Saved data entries

################

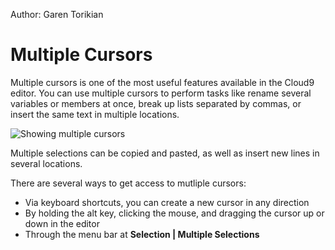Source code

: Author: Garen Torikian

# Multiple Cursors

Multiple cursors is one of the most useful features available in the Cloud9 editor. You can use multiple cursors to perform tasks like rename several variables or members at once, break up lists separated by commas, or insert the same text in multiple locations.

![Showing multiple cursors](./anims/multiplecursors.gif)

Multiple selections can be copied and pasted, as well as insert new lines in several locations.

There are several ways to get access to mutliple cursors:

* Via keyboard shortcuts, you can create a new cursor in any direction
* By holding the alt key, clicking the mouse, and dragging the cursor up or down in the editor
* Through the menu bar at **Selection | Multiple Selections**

################

Please show all lines from the entries that contain the word "locations".

_TASK RESULT_.
Multiple cursors is one of the most useful features available in the Cloud9 editor. You can use multiple cursors to perform tasks like rename several variables or members at once, break up lists separated by commas, or insert the same text in multiple locations.
Multiple selections can be copied and pasted, as well as insert new lines in several locations.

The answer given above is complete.